Fatayat NU Didorong Bupati Blora, Pemberdayaan atau Sekadar Slogan?
Bupati Blora, Dr. H. Arief Rohman, meminta Fatayat NU fokus pada isu perempuan, anak, serta peningkatan ekonomi keluarga. Hal itu ia sampaikan dalam pelantikan PC Fatayat NU Blora dan Cepu periode 2025-2030, Minggu (7/9/2025). Bupati mendorong kerja sama dengan dinas terkait, pelatihan keterampilan ekonomi, hingga pertanian organik. Namun, pertanyaan kritis muncul, apakah semua ini realistis dan bisa dirasakan langsung oleh masyarakat, atau sekadar retorika politik?
Janji Besar, Tantangan Lebih Besar
Dalam pidatonya, Gus Arief mengajak Fatayat NU untuk bermitra dengan pemerintah, menangani isu perempuan dan anak, mencegah pernikahan dini, hingga mendukung ketahanan pangan lewat pertanian organik.
Tapi mari kita jujur, isu perempuan dan anak di Blora tidak bisa selesai dengan MoU atau tanda tangan spanduk aksi saja.

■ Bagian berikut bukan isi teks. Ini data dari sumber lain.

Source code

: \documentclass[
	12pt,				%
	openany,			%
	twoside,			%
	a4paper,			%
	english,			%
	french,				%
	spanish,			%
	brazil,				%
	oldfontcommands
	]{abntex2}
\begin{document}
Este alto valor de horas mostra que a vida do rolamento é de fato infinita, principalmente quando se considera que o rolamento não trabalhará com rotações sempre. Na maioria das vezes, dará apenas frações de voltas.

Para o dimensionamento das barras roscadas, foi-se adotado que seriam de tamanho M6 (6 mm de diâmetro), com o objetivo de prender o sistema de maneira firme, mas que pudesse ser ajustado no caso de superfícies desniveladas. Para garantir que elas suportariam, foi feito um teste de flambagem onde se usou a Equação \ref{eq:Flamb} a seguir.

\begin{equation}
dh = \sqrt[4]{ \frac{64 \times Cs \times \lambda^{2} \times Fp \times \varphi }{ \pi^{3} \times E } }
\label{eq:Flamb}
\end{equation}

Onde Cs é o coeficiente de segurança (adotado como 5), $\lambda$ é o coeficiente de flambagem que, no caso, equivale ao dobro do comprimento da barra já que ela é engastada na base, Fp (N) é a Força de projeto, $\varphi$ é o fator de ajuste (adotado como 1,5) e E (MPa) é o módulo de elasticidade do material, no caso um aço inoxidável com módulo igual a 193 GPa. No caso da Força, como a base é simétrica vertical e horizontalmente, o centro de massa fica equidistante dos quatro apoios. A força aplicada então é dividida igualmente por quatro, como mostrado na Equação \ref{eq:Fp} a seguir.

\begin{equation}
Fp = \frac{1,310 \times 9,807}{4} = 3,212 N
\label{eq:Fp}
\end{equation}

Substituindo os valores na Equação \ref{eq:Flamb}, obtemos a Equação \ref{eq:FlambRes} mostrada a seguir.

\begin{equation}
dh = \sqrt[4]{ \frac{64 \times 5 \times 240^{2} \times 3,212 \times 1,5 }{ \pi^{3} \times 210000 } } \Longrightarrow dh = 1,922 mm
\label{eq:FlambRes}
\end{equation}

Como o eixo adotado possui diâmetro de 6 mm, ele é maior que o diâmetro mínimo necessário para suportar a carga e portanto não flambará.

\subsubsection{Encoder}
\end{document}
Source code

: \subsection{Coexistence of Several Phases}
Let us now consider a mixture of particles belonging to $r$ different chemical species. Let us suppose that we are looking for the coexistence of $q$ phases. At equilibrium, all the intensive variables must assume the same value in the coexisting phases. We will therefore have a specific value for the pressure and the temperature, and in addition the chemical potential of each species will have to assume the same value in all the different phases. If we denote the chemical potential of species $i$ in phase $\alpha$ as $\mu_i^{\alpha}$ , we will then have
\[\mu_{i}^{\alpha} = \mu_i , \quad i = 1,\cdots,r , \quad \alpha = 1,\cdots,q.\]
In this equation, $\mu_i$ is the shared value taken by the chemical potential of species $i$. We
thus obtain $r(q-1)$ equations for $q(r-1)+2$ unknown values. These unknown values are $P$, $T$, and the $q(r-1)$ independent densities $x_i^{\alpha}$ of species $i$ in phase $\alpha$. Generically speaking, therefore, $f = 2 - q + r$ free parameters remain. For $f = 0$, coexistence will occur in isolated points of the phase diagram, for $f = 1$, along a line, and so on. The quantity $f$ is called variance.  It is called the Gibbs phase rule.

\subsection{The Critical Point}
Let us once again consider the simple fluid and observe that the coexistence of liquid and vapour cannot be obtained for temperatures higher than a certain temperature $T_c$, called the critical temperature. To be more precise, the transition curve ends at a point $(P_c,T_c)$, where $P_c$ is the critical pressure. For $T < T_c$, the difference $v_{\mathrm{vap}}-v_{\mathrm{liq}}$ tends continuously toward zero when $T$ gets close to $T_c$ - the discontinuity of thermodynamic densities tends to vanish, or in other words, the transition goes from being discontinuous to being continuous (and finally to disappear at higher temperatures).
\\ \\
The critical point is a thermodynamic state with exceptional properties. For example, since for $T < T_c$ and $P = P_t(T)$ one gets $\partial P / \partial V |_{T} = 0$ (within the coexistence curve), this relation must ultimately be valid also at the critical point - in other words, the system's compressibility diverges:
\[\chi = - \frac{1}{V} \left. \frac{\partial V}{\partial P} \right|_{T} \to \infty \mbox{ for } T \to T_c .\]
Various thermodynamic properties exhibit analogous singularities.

Pernikahan dini masih marak, kasus kekerasan perempuan dan anak sering luput penanganan serius, dan akses layanan konseling di desa minim.
Jika Fatayat hanya disibukkan dengan seremoni, kapan mereka bisa benar-benar menyentuh akar masalah di lapangan?
Ekonomi Keluarga, Realistis atau Basa-Basi?
Bupati menyarankan ibu-ibu muda Fatayat meningkatkan ekonomi dengan membuat roti, menjahit, menanam sayuran, lalu menjual produk di Dekranasda atau car free day.
Kedengarannya sederhana, tapi faktanya :
-
Modal usaha dari mana?
-
Akses pasar siapa yang menjamin?
-
Persaingan dengan produk pabrikan bagaimana diatasi?
Apakah benar menjual roti rumahan di car free day cukup untuk menopang ekonomi keluarga? Atau hanya jadi kegiatan sambilan tanpa dampak signifikan?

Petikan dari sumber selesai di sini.